**REQUIRED WORK:** Wherever the string "issue" turns up in the data, copy the whole line.

Stored records
+--
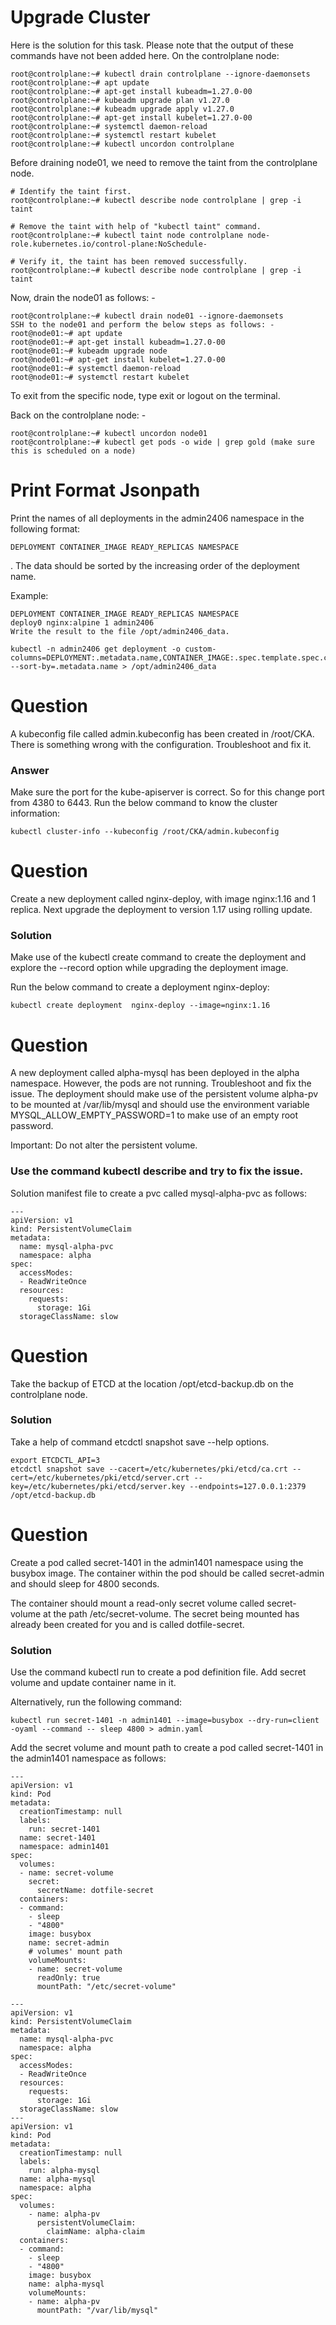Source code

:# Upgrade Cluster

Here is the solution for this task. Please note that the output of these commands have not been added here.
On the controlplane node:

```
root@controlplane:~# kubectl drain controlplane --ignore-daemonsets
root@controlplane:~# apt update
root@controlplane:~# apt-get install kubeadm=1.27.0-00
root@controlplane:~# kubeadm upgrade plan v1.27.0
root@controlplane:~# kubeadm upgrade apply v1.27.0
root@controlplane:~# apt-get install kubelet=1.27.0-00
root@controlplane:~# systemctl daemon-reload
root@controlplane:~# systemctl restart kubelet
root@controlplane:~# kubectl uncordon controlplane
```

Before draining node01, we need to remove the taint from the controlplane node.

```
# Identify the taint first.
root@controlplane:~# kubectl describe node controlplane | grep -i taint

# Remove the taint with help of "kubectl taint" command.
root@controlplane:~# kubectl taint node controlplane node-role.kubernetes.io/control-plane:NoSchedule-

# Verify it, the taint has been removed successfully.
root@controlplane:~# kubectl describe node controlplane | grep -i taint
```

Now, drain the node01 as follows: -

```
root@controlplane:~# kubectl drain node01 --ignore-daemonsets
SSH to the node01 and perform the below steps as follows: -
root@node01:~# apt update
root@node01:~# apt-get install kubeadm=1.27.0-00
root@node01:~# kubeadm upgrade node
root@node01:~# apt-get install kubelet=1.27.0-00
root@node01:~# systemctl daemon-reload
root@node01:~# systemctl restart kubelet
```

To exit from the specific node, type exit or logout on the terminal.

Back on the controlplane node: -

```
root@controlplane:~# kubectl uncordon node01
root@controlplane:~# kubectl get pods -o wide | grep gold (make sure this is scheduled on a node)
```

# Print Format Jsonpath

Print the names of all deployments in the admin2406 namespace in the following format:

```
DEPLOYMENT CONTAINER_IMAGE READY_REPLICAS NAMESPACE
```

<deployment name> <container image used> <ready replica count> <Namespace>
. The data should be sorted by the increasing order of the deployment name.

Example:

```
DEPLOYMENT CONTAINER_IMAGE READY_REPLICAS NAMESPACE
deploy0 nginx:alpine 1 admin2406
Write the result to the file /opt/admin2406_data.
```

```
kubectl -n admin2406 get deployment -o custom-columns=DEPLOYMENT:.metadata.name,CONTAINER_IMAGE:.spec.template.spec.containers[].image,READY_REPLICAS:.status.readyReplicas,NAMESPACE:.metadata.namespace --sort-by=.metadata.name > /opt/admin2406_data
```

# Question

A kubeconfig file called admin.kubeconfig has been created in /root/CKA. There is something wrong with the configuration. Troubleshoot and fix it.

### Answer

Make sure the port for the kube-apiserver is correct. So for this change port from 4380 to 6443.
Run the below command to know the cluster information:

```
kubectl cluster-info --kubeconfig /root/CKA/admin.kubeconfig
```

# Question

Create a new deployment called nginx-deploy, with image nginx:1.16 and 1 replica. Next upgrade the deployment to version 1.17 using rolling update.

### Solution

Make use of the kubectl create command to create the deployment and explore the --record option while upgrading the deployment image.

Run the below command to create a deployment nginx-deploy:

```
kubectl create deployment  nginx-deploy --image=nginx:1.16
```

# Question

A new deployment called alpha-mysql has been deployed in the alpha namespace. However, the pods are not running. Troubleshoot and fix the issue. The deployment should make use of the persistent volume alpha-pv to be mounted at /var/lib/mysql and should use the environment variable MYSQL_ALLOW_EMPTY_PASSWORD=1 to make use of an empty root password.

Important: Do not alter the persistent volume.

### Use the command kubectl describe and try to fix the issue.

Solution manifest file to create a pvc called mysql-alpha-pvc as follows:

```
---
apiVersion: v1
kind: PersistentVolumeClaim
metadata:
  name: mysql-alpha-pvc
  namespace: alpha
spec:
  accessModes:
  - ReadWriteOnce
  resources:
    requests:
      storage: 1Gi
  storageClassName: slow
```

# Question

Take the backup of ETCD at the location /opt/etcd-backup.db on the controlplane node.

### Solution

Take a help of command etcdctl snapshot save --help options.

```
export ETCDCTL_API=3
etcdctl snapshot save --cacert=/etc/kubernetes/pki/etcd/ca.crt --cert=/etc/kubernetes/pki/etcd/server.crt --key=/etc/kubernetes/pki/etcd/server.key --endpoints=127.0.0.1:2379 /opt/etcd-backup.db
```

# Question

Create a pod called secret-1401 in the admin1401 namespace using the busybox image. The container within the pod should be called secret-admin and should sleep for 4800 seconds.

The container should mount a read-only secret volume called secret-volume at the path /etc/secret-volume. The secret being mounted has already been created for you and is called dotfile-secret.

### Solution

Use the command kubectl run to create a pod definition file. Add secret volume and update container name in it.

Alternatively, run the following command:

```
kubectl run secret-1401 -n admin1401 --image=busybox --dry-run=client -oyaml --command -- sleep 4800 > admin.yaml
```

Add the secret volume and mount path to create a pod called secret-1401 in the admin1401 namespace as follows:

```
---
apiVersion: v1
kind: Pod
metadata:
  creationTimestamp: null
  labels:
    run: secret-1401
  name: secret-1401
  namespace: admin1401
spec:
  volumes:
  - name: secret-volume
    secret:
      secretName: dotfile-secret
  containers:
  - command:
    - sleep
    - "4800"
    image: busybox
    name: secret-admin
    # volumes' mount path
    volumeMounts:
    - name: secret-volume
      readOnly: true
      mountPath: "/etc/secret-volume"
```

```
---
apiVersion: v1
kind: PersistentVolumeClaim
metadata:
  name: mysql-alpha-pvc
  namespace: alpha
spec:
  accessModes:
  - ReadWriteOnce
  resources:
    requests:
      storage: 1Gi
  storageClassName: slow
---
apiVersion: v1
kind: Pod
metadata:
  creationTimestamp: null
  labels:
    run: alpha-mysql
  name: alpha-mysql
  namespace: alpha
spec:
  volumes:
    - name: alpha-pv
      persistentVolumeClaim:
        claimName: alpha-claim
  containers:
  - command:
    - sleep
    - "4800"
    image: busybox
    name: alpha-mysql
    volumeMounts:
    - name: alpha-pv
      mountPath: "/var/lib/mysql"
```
+--
**RESULT FOR THIS TASK:**
A new deployment called alpha-mysql has been deployed in the alpha namespace. However, the pods are not running. Troubleshoot and fix the issue. The deployment should make use of the persistent volume alpha-pv to be mounted at /var/lib/mysql and should use the environment variable MYSQL_ALLOW_EMPTY_PASSWORD=1 to make use of an empty root password.
### Use the command kubectl describe and try to fix the issue.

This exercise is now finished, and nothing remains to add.